### Data under study

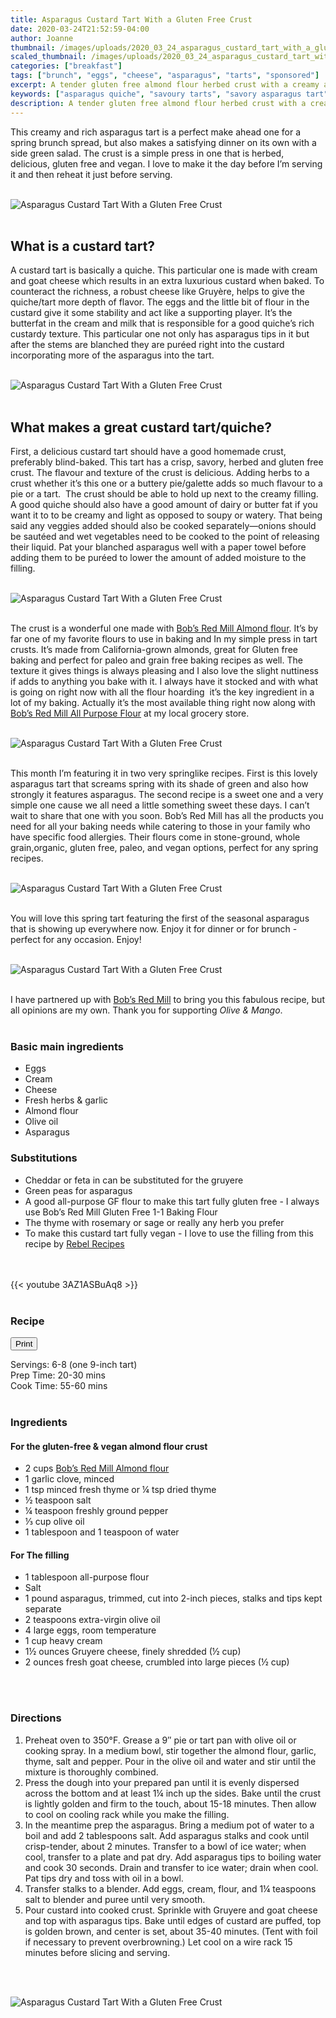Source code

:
 ```yaml
---
title: Asparagus Custard Tart With a Gluten Free Crust
date: 2020-03-24T21:52:59-04:00
author: Joanne
thumbnail: /images/uploads/2020_03_24_asparagus_custard_tart_with_a_gluten_free_crust_1.jpg
scaled_thumbnail: /images/uploads/2020_03_24_asparagus_custard_tart_with_a_gluten_free_crust_0.jpg
categories: ["breakfast"]
tags: ["brunch", "eggs", "cheese", "asparagus", "tarts", "sponsored"]
excerpt: A tender gluten free almond flour herbed crust with a creamy asparagus custard filling 
keywords: ["asparagus quiche", "savoury tarts", "savory asparagus tart", "gluten free tarts", "almond flour crust"]
description: A tender gluten free almond flour herbed crust with a creamy asparagus custard filling. A great variation on a savory asparagus tart
---
```

<span class="blog-text">

This creamy and rich asparagus tart is a perfect make ahead one for a spring brunch spread, but also makes a satisfying dinner on its own with a side green salad. The crust is a simple press in one that is herbed, delicious, gluten free and vegan. I love to make it the day before I’m serving it and then reheat it just before serving. 
</br>
</br>

![Asparagus Custard Tart With a Gluten Free Crust](/images/uploads/2020_03_24_asparagus_custard_tart_with_a_gluten_free_crust_8.jpg)
</br>
</br>

## What is a custard tart? 
A custard tart is basically a quiche. This particular one is made with cream and goat cheese which results in an extra luxurious custard when baked. To counteract the richness, a robust cheese like Gruyère, helps to give the quiche/tart more depth of flavor. The eggs and the little bit of flour in the custard give it some stability and act like a supporting player. It’s the butterfat in the cream and milk that is responsible for a good quiche’s rich custardy texture. This particular one not only has asparagus tips in it but after the stems are blanched they are puréed right into the custard incorporating more of the asparagus into the tart. 
</br>
</br>

![Asparagus Custard Tart With a Gluten Free Crust](/images/uploads/2020_03_24_asparagus_custard_tart_with_a_gluten_free_crust_2.jpg)
</br>
</br>

## What makes a great custard tart/quiche? 
First, a delicious custard tart should have a good homemade crust, preferably blind-baked. This tart has a crisp, savory, herbed and gluten free crust. The flavour and texture of the crust is delicious. Adding herbs to a crust whether it’s this one or a buttery pie/galette adds so much flavour to a pie or a tart.  The crust should be able to hold up next to the creamy filling. A good quiche should also have a good amount of dairy or butter fat if you want it to to be creamy and light as opposed to soupy or watery. That being said any veggies added should also be cooked separately—onions should be sautéed and wet vegetables need to be cooked to the point of releasing their liquid. Pat your blanched asparagus well with a paper towel before adding them to be puréed to lower the amount of added moisture to the filling.  
</br>
</br>

![Asparagus Custard Tart With a Gluten Free Crust](/images/uploads/2020_03_24_asparagus_custard_tart_with_a_gluten_free_crust_3.jpg)
</br>
</br>

The crust is a wonderful one made with <span class="highlight"><a rel="nofollow" href="https://www.bobsredmill.com/almond-meal-flour.html/?utm_source=TheOliveAndMango&utm_medium=influencer&utm_campaign=bobsredmill">Bob’s Red Mill Almond flour</a></span>. It’s by far one of my favorite flours to use in baking and In my simple press in tart crusts. It’s made from California-grown almonds, great for Gluten free baking and perfect for paleo and grain free baking recipes as well. The texture it gives things is always pleasing and I also love the slight nuttiness if adds to anything you bake with it. I always have it stocked and with what is going on right now with all the flour hoarding  it’s the key ingredient in a lot of my baking. Actually it’s the most available thing right now along with <span class="highlight"><a rel="nofollow" href="https://www.bobsredmill.com/organic-all-purpose-unbleached-white-flour.html/?utm_source=TheOliveAndMango&utm_medium=influencer&utm_campaign=bobsredmill">Bob’s Red Mill All Purpose Flour</a></span> at my local grocery store. 
</br>
</br>

![Asparagus Custard Tart With a Gluten Free Crust](/images/uploads/2020_03_24_asparagus_custard_tart_with_a_gluten_free_crust_4.jpg)
</br>
</br>

This month I’m featuring it in two very springlike recipes. First is this lovely asparagus tart that screams spring with its shade of green and also how strongly it features asparagus. The second recipe is a sweet one and a very simple one cause we all need a little something sweet these days. I can’t wait to share that one with you soon. Bob’s Red Mill has all the products you need for all your baking needs while catering to those in your family who have specific food allergies. Their flours come in stone-ground, whole grain,organic, gluten free, paleo, and vegan options, perfect for any spring recipes. 
</br>
</br>

![Asparagus Custard Tart With a Gluten Free Crust](/images/uploads/2020_03_24_asparagus_custard_tart_with_a_gluten_free_crust_5.jpg)
</br>
</br>

You will love this spring tart featuring the first of the seasonal asparagus that is showing up everywhere now. Enjoy it for dinner or for brunch - perfect for any occasion. Enjoy! 
</br>
</br>

![Asparagus Custard Tart With a Gluten Free Crust](/images/uploads/2020_03_24_asparagus_custard_tart_with_a_gluten_free_crust_6.jpg)
</br>
</br>

I have partnered up with <span class="highlight"><a rel="nofollow" href="https://www.bobsredmill.com/?utm_source=TheOliveAndMango&utm_medium=influencer&utm_campaign=bobsredmill">Bob’s Red Mill</a></span> to bring you this fabulous recipe, but all opinions are my own. Thank you for supporting _Olive & Mango_.
</br>
</br>

### Basic main ingredients

* Eggs 
* Cream 
* Cheese 
* Fresh herbs & garlic 
* Almond flour 
* Olive oil 
* Asparagus 

### Substitutions  

* Cheddar or feta in can be substituted for the gruyere 
* Green peas for asparagus
* A good all-purpose GF flour to make this tart fully gluten free - I always use Bob’s Red Mill Gluten Free 1-1 Baking Flour 
* The thyme with rosemary or sage or really any herb you prefer 
* To make this custard tart fully vegan - I love to use the filling from this recipe by [Rebel Recipes](https://www.rebelrecipes.com/vegan-pea-mint-and-asparagus-tart-gluten-free/)

</br>
</br>
{{< youtube 3AZ1ASBuAq8 >}}
</br>
</br>
</span>

### Recipe
<div print_button><form>
<input type="button" value="Print" class="btn__print" onClick="window.print()">
</form></div>

<div>Servings: <span itemprop="recipeYield">6-8 (one 9-inch tart)</div>
<div>Prep Time: <meta itemprop="prepTime" content="PT30M">20-30 mins</div>
<div>Cook Time: <meta itemprop="cookTime" content="PT60M">55-60 mins</div>
</br>

### Ingredients
#### For the gluten-free & vegan almond flour crust

* <span itemprop="ingredients">2 cups <span class="highlight"><a rel="nofollow" href="https://www.bobsredmill.com/almond-meal-flour.html/?utm_source=TheOliveAndMango&utm_medium=influencer&utm_campaign=bobsredmill">Bob’s Red Mill Almond flour</a></span></span>
* <span itemprop="ingredients">1 garlic clove, minced</span>
* <span itemprop="ingredients">1 tsp minced fresh thyme or &frac14; tsp dried thyme</span>
* <span itemprop="ingredients">½ teaspoon salt</span>
* <span itemprop="ingredients">¼ teaspoon freshly ground pepper</span>
* <span itemprop="ingredients">⅓ cup olive oil</span>
* <span itemprop="ingredients">1 tablespoon and 1 teaspoon of water</span>

#### For The filling

* <span itemprop="ingredients">1 tablespoon all-purpose flour </span>
* <span itemprop="ingredients">Salt</span>
* <span itemprop="ingredients">1 pound asparagus, trimmed, cut into 2-inch pieces, stalks and tips kept separate </span>
* <span itemprop="ingredients">2 teaspoons extra-virgin olive oil </span>
* <span itemprop="ingredients">4 large eggs, room temperature </span>
* <span itemprop="ingredients">1 cup heavy cream </span>
* <span itemprop="ingredients">1&frac12; ounces Gruyere cheese, finely shredded (&frac12; cup) </span>
* <span itemprop="ingredients">2 ounces fresh goat cheese, crumbled into large pieces (&frac12; cup)</span>
</br>
</br>

### Directions

1. Preheat oven to 350°F. Grease a 9″ pie or tart pan with olive oil or cooking spray. In a medium bowl, stir together the almond flour, garlic, thyme, salt and pepper. Pour in the olive oil and water and stir until the mixture is thoroughly combined.
2. Press the dough into your prepared pan until it is evenly dispersed across the bottom and at least 1¼ inch up the sides. Bake until the crust is lightly golden and firm to the touch, about 15-18 minutes. Then allow to cool on cooling rack while you make the filling. 
3. In the meantime prep the asparagus. Bring a medium pot of water to a boil and add 2 tablespoons salt. Add asparagus stalks and cook until crisp-tender, about 2 minutes. Transfer to a bowl of ice water; when cool, transfer to a plate and pat dry. Add asparagus tips to boiling water and cook 30 seconds. Drain and transfer to ice water; drain when cool. Pat tips dry and toss with oil in a bowl. 
4. Transfer stalks to a blender. Add eggs, cream, flour, and 1&frac14; teaspoons salt to blender and puree until very smooth.
5. Pour custard into cooked crust. Sprinkle with Gruyere and goat cheese and top with asparagus tips. Bake until edges of custard are puffed, top is golden brown, and center is set, about 35-40 minutes. (Tent with foil if necessary to prevent overbrowning.) Let cool on a wire rack 15 minutes before slicing and serving.
</br>
</br>

![Asparagus Custard Tart With a Gluten Free Crust](/images/uploads/2020_03_24_asparagus_custard_tart_with_a_gluten_free_crust_7.jpg)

######

> _Directions for this task_
Each line above that contains the string "thyme" counts once; give the number of such lines and nothing more.

> _Task output_
3